No hay espacio ni tiempo al que
no acceda Peter Watson, historiador de curiosidad ilimitada, de retos
mayúsculos, de meticulosidad absorbente. Autor de algo más de una decena de
títulos, por lo que respecta a nuestro idioma no sólo habíamos tenido la ocasión
de adentrarnos en una “Historia intelectual del siglo XX” (2004), sino que
desde la actualidad nos habíamos desplazado hasta el comienzo de la raza humana
y su capacidad de imaginar, inventar y producir hasta ver todo ello volcado en
“Ideas. Historia intelectual de la humanidad” (2006). Ahora el investigador
inglés vuelve a desafiarse a sí mismo, y se enfrenta a un dilema complejo y
fascinante: las diferencias entre los pueblos de los diversos continentes, a lo
largo de la historia pero muy particularmente pivotando en torno al momento en
que Cristóbal Colón oteó tierra, el 12 de octubre de 1492, pensando que estaba
a punto de llegar a Cipango, o sea, Japón.
Según el autor, esa llegada a
tierras insospechadas “acabó desatando una estampida a través del Atlántico,
una corriente que hasta cierto punto todavía sigue fluyendo y que cambió para
siempre el perfil del mundo, con trascendentales consecuencias, tan magníficas
como catastróficas”. Aquel fue el punto de inflexión, el fin o inicio de un
periodo que, afirma, se está empezando a comprender del todo últimamente,
“gracias a descubrimientos registrados en varias áreas del conocimiento”.
Watson acude a tales áreas y propone un estudio que toma como punto de partida
el año 15000 a. C. Desde ese momento hasta casi el siglo XVI d. C., hubo en la
Tierra “dos poblaciones por completo separadas, una en el Nuevo Mundo, otra en
el Viejo, ambas ajenas a la existencia de la otra”. Así, “La gran divergencia”

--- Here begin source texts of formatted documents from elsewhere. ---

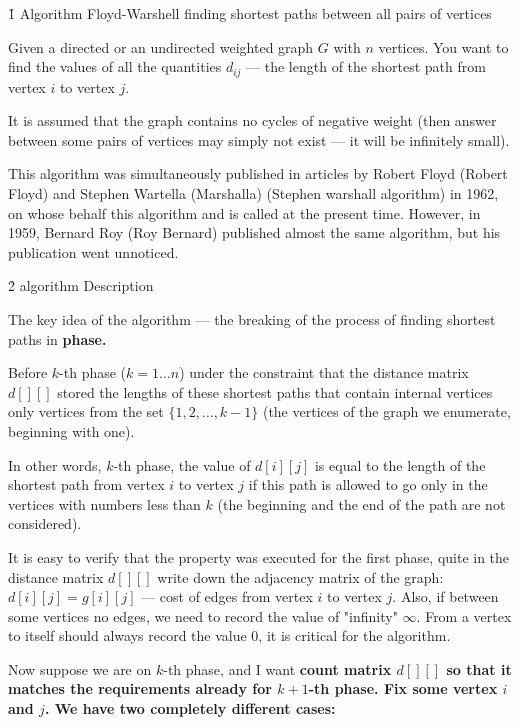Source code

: \h1{ Algorithm Floyd-Warshell finding shortest paths between all pairs of vertices }

Given a directed or an undirected weighted graph $G$ with $n$ vertices. You want to find the values of all the quantities $d_{ij}$ --- the length of the shortest path from vertex $i$ to vertex $j$.

It is assumed that the graph contains no cycles of negative weight (then answer between some pairs of vertices may simply not exist --- it will be infinitely small).

This algorithm was simultaneously published in articles by Robert Floyd (Robert Floyd) and Stephen Wartella (Marshalla) (Stephen warshall algorithm) in 1962, on whose behalf this algorithm and is called at the present time. However, in 1959, Bernard Roy (Roy Bernard) published almost the same algorithm, but his publication went unnoticed.


\h2{ algorithm Description }

The key idea of the algorithm --- the breaking of the process of finding shortest paths in \bf{phase}.

Before $k$-th phase ($k = 1 \ldots n$) under the constraint that the distance matrix $d[][]$ stored the lengths of these shortest paths that contain internal vertices only vertices from the set $\{ 1, 2, \ldots, k-1 \}$ (the vertices of the graph we enumerate, beginning with one).

In other words, $k$-th phase, the value of $d[i][j]$ is equal to the length of the shortest path from vertex $i$ to vertex $j$ if this path is allowed to go only in the vertices with numbers less than $k$ (the beginning and the end of the path are not considered).

It is easy to verify that the property was executed for the first phase, quite in the distance matrix $d[][]$ write down the adjacency matrix of the graph: $d[i][j] = g[i][j]$ --- cost of edges from vertex $i$ to vertex $j$. Also, if between some vertices no edges, we need to record the value of "infinity" $\infty$. From a vertex to itself should always record the value $0$, it is critical for the algorithm.

Now suppose we are on $k$-th phase, and I want \bf{count} matrix $d[][]$ so that it matches the requirements already for $k+1$-th phase. Fix some vertex $i$ and $j$. We have two completely different cases:

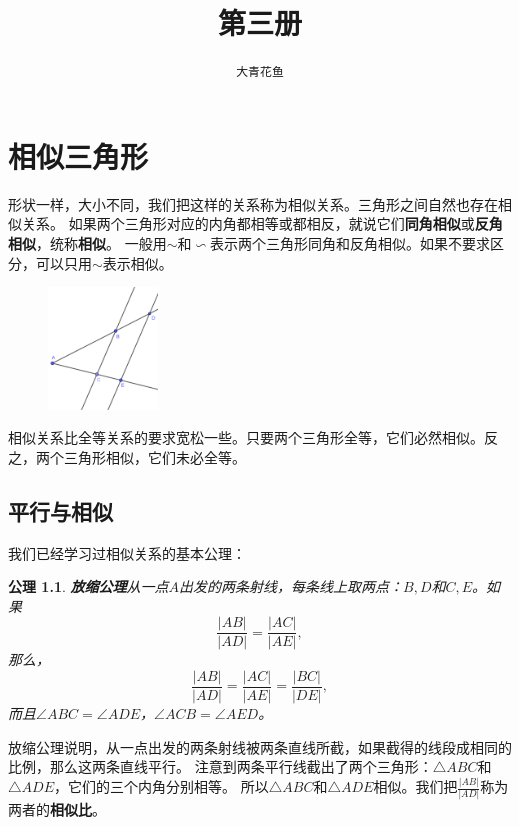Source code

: \documentclass[12pt,UTF8]{ctexbook}
\title{\zihao{0} \bfseries 第三册}
\author{\zihao{2} \texttt{大青花鱼}}
\date{}
\newtheorem{po}{公理}
\begin{document}
\maketitle
\tableofcontents
\newpage

\chapter{相似三角形}
形状一样，大小不同，我们把这样的关系称为相似关系。三角形之间自然也存在相似关系。
如果两个三角形对应的内角都相等或都相反，就说它们\textbf{同角相似}或\textbf{反角相似}，统称\textbf{相似}。
一般用$\sim$和$\backsim$表示两个三角形同角和反角相似。如果不要求区分，可以只用$\sim$表示相似。

\begin{figure} %
    \vspace{-26pt}
    \includegraphics[width=0.26\textwidth]{比例1.png}
\end{figure}

相似关系比全等关系的要求宽松一些。只要两个三角形全等，它们必然相似。反之，两个三角形相似，它们未必全等。

\section{平行与相似}
我们已经学习过相似关系的基本公理：
\begin{po}{\textbf{放缩公理}}\label{po:6}
    从一点$A$出发的两条射线，每条线上取两点：$B,D$和$C,E$。如果
    $$ \frac{|AB|}{|AD|} = \frac{|AC|}{|AE|},$$
    那么，
    $$ \frac{|AB|}{|AD|} = \frac{|AC|}{|AE|} = \frac{|BC|}{|DE|},$$
    而且$\angle ABC = \angle ADE$，$\angle ACB = \angle AED$。
\end{po}

放缩公理说明，从一点出发的两条射线被两条直线所截，如果截得的线段成相同的比例，那么这两条直线平行。
注意到两条平行线截出了两个三角形：$\triangle ABC$和$\triangle ADE$，它们的三个内角分别相等。
所以$\triangle ABC$和$\triangle ADE$相似。我们把$\frac{|AB|}{|AD|}$称为两者的\textbf{相似比}。

\end{document}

busca distinguir las trayectorias de los pueblos y civilizaciones de los dos
hemisferios, recorriendo en paralelo los distintos paisajes a los que se
adaptaron los grupos humanos, generando costumbres, religiones y lenguas
propias.
Todo encuentro cultural, por muy
aventurero y asombroso que sea, implica desconcierto y choque psicológico,
conflicto o incomprensión. El Viejo y el Nuevo Mundo vivieron tal cosa, y la
economía, la política e incluso la teología no volvieron a ser las que eran. A
juicio de Watson, Europa no alcanzó a comprender la dimensión de haber descubierto
una nueva tierra hasta el comienzo del siglo XVIII. Esta es seguramente la
parte del libro más interesante y próxima para el lector: la cuestión de “la
(interminable) polémica sobre el Nuevo
Mundo”, al respecto de la violencia impuesta a los indios por parte de los
conquistadores, que contrastaba con la visión piadosa de algunos misioneros y
con el concepto de civilización y barbarie que se iba a imponer en círculos
intelectuales. En cualquier caso, “el descubrimiento de América forzó a los
europeos a reflexionar sobre sí mismos”, a reconsiderar su veneración de la
Antigüedad grecolatina en un tiempo en que se abría a su conocimiento la
existencia de otras grandes culturas milenarias.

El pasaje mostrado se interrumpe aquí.